WORK TO COMPLETE:
Because the copy must hold no pictures, return the data below with all of its words intact.

INFORMATION:

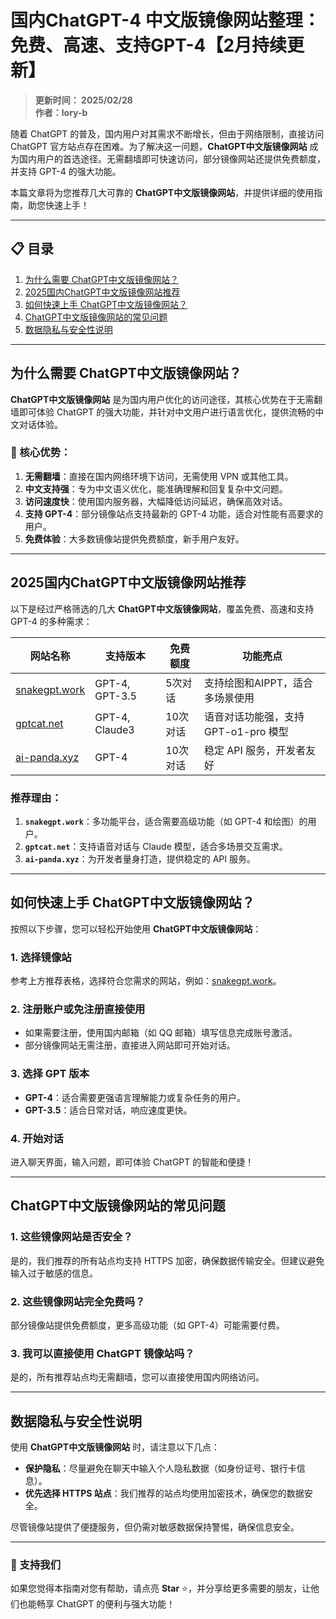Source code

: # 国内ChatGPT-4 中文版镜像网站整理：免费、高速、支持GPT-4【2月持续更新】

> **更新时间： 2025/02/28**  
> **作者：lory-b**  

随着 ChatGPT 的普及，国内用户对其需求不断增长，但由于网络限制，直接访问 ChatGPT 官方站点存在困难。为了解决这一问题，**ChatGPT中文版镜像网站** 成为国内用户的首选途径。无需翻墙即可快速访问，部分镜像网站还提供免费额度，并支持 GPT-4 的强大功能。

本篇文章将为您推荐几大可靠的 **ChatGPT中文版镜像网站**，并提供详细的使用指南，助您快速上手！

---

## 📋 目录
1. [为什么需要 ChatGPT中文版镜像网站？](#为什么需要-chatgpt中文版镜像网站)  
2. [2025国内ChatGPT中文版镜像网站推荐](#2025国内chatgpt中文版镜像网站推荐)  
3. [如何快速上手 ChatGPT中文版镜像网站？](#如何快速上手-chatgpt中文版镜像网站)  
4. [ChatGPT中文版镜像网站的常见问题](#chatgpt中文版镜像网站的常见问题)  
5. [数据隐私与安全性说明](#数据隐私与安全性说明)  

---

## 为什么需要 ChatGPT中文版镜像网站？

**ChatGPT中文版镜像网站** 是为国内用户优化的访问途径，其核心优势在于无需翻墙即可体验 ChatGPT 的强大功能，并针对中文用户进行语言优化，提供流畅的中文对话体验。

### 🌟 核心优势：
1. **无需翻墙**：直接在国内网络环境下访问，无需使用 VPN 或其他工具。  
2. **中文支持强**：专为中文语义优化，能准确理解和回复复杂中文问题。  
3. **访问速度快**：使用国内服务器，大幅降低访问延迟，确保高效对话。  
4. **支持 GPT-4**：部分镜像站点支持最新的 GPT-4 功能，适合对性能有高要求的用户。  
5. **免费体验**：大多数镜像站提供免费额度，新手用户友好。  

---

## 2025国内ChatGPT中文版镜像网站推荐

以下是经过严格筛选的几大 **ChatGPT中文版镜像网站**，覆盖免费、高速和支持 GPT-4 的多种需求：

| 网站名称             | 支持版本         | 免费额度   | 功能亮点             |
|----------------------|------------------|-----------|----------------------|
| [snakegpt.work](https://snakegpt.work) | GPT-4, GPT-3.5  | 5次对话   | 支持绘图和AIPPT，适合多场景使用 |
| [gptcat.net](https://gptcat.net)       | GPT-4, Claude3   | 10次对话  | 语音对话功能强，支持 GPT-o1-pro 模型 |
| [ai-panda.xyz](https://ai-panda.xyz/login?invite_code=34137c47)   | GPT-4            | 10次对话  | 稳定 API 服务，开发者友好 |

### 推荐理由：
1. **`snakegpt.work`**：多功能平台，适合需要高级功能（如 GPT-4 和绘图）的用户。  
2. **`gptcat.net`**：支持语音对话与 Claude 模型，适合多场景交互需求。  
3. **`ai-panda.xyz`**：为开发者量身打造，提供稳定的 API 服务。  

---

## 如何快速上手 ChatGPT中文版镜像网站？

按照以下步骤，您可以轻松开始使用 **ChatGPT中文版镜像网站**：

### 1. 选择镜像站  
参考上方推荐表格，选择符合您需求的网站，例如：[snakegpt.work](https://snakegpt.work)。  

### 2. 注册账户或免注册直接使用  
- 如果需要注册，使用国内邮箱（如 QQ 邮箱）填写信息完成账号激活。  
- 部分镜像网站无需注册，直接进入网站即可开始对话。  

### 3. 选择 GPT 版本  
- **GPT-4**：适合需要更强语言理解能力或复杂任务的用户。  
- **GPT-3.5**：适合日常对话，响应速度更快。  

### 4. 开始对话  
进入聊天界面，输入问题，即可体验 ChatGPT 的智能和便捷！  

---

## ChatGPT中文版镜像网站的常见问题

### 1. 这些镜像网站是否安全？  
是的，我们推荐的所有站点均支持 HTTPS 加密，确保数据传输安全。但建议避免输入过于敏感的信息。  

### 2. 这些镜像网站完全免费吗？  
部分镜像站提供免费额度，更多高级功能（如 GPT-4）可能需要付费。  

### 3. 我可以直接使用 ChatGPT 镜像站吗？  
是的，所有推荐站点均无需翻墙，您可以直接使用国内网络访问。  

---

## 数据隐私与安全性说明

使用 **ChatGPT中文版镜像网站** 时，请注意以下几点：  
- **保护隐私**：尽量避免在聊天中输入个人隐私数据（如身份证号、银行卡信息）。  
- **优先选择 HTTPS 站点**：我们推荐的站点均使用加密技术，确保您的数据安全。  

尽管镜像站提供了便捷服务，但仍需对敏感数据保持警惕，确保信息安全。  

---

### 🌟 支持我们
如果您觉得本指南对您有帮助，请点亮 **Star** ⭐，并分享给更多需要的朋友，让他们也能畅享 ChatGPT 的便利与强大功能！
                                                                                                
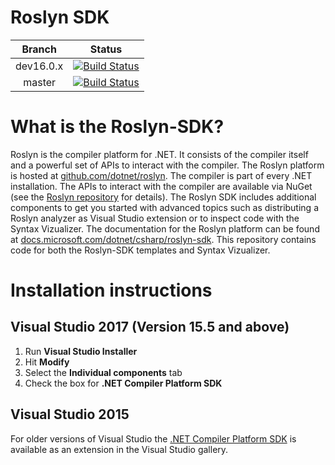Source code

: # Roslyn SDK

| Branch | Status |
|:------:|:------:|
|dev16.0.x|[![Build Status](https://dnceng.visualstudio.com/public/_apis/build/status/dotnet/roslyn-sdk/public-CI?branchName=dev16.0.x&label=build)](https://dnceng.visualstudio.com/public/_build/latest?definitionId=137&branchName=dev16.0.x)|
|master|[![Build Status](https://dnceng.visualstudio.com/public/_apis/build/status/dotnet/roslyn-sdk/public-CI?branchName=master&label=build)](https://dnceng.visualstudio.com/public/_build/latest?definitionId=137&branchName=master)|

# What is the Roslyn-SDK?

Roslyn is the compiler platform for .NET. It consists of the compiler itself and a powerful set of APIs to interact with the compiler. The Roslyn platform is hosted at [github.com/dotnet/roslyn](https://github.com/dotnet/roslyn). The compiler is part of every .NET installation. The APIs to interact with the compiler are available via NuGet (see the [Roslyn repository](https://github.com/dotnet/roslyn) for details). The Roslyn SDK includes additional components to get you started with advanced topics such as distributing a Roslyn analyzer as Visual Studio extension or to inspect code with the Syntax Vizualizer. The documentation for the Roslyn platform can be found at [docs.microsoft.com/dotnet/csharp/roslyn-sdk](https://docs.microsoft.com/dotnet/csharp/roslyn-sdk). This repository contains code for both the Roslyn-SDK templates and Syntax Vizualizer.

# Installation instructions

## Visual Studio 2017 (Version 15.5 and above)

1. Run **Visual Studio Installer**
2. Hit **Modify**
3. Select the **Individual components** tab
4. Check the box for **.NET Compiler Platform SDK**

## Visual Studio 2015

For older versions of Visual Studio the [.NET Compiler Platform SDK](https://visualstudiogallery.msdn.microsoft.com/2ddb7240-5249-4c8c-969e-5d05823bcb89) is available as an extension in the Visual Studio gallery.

REPLY:
Source code

: # 国内ChatGPT-4 中文版镜像网站整理：免费、高速、支持GPT-4【2月持续更新】

> **更新时间： 2025/02/28**  
> **作者：lory-b**  

随着 ChatGPT 的普及，国内用户对其需求不断增长，但由于网络限制，直接访问 ChatGPT 官方站点存在困难。为了解决这一问题，**ChatGPT中文版镜像网站** 成为国内用户的首选途径。无需翻墙即可快速访问，部分镜像网站还提供免费额度，并支持 GPT-4 的强大功能。

本篇文章将为您推荐几大可靠的 **ChatGPT中文版镜像网站**，并提供详细的使用指南，助您快速上手！

---

## 📋 目录
1. [为什么需要 ChatGPT中文版镜像网站？](#为什么需要-chatgpt中文版镜像网站)  
2. [2025国内ChatGPT中文版镜像网站推荐](#2025国内chatgpt中文版镜像网站推荐)  
3. [如何快速上手 ChatGPT中文版镜像网站？](#如何快速上手-chatgpt中文版镜像网站)  
4. [ChatGPT中文版镜像网站的常见问题](#chatgpt中文版镜像网站的常见问题)  
5. [数据隐私与安全性说明](#数据隐私与安全性说明)  

---

## 为什么需要 ChatGPT中文版镜像网站？

**ChatGPT中文版镜像网站** 是为国内用户优化的访问途径，其核心优势在于无需翻墙即可体验 ChatGPT 的强大功能，并针对中文用户进行语言优化，提供流畅的中文对话体验。

### 🌟 核心优势：
1. **无需翻墙**：直接在国内网络环境下访问，无需使用 VPN 或其他工具。  
2. **中文支持强**：专为中文语义优化，能准确理解和回复复杂中文问题。  
3. **访问速度快**：使用国内服务器，大幅降低访问延迟，确保高效对话。  
4. **支持 GPT-4**：部分镜像站点支持最新的 GPT-4 功能，适合对性能有高要求的用户。  
5. **免费体验**：大多数镜像站提供免费额度，新手用户友好。  

---

## 2025国内ChatGPT中文版镜像网站推荐

以下是经过严格筛选的几大 **ChatGPT中文版镜像网站**，覆盖免费、高速和支持 GPT-4 的多种需求：

| 网站名称             | 支持版本         | 免费额度   | 功能亮点             |
|----------------------|------------------|-----------|----------------------|
| [snakegpt.work](https://snakegpt.work) | GPT-4, GPT-3.5  | 5次对话   | 支持绘图和AIPPT，适合多场景使用 |
| [gptcat.net](https://gptcat.net)       | GPT-4, Claude3   | 10次对话  | 语音对话功能强，支持 GPT-o1-pro 模型 |
| [ai-panda.xyz](https://ai-panda.xyz/login?invite_code=34137c47)   | GPT-4            | 10次对话  | 稳定 API 服务，开发者友好 |

### 推荐理由：
1. **`snakegpt.work`**：多功能平台，适合需要高级功能（如 GPT-4 和绘图）的用户。  
2. **`gptcat.net`**：支持语音对话与 Claude 模型，适合多场景交互需求。  
3. **`ai-panda.xyz`**：为开发者量身打造，提供稳定的 API 服务。  

---

## 如何快速上手 ChatGPT中文版镜像网站？

按照以下步骤，您可以轻松开始使用 **ChatGPT中文版镜像网站**：

### 1. 选择镜像站  
参考上方推荐表格，选择符合您需求的网站，例如：[snakegpt.work](https://snakegpt.work)。  

### 2. 注册账户或免注册直接使用  
- 如果需要注册，使用国内邮箱（如 QQ 邮箱）填写信息完成账号激活。  
- 部分镜像网站无需注册，直接进入网站即可开始对话。  

### 3. 选择 GPT 版本  
- **GPT-4**：适合需要更强语言理解能力或复杂任务的用户。  
- **GPT-3.5**：适合日常对话，响应速度更快。  

### 4. 开始对话  
进入聊天界面，输入问题，即可体验 ChatGPT 的智能和便捷！  

---

## ChatGPT中文版镜像网站的常见问题

### 1. 这些镜像网站是否安全？  
是的，我们推荐的所有站点均支持 HTTPS 加密，确保数据传输安全。但建议避免输入过于敏感的信息。  

### 2. 这些镜像网站完全免费吗？  
部分镜像站提供免费额度，更多高级功能（如 GPT-4）可能需要付费。  

### 3. 我可以直接使用 ChatGPT 镜像站吗？  
是的，所有推荐站点均无需翻墙，您可以直接使用国内网络访问。  

---

## 数据隐私与安全性说明

使用 **ChatGPT中文版镜像网站** 时，请注意以下几点：  
- **保护隐私**：尽量避免在聊天中输入个人隐私数据（如身份证号、银行卡信息）。  
- **优先选择 HTTPS 站点**：我们推荐的站点均使用加密技术，确保您的数据安全。  

尽管镜像站提供了便捷服务，但仍需对敏感数据保持警惕，确保信息安全。  

---

### 🌟 支持我们
如果您觉得本指南对您有帮助，请点亮 **Star** ⭐，并分享给更多需要的朋友，让他们也能畅享 ChatGPT 的便利与强大功能！
                                                                                                
Source code

: # Roslyn SDK

| Branch | Status |
|:------:|:------:|
|dev16.0.x|[![Build Status](https://dnceng.visualstudio.com/public/_apis/build/status/dotnet/roslyn-sdk/public-CI?branchName=dev16.0.x&label=build)](https://dnceng.visualstudio.com/public/_build/latest?definitionId=137&branchName=dev16.0.x)|
|master|[![Build Status](https://dnceng.visualstudio.com/public/_apis/build/status/dotnet/roslyn-sdk/public-CI?branchName=master&label=build)](https://dnceng.visualstudio.com/public/_build/latest?definitionId=137&branchName=master)|

# What is the Roslyn-SDK?

Roslyn is the compiler platform for .NET. It consists of the compiler itself and a powerful set of APIs to interact with the compiler. The Roslyn platform is hosted at [github.com/dotnet/roslyn](https://github.com/dotnet/roslyn). The compiler is part of every .NET installation. The APIs to interact with the compiler are available via NuGet (see the [Roslyn repository](https://github.com/dotnet/roslyn) for details). The Roslyn SDK includes additional components to get you started with advanced topics such as distributing a Roslyn analyzer as Visual Studio extension or to inspect code with the Syntax Vizualizer. The documentation for the Roslyn platform can be found at [docs.microsoft.com/dotnet/csharp/roslyn-sdk](https://docs.microsoft.com/dotnet/csharp/roslyn-sdk). This repository contains code for both the Roslyn-SDK templates and Syntax Vizualizer.

# Installation instructions

## Visual Studio 2017 (Version 15.5 and above)

1. Run **Visual Studio Installer**
2. Hit **Modify**
3. Select the **Individual components** tab
4. Check the box for **.NET Compiler Platform SDK**

## Visual Studio 2015

For older versions of Visual Studio the [.NET Compiler Platform SDK](https://visualstudiogallery.msdn.microsoft.com/2ddb7240-5249-4c8c-969e-5d05823bcb89) is available as an extension in the Visual Studio gallery.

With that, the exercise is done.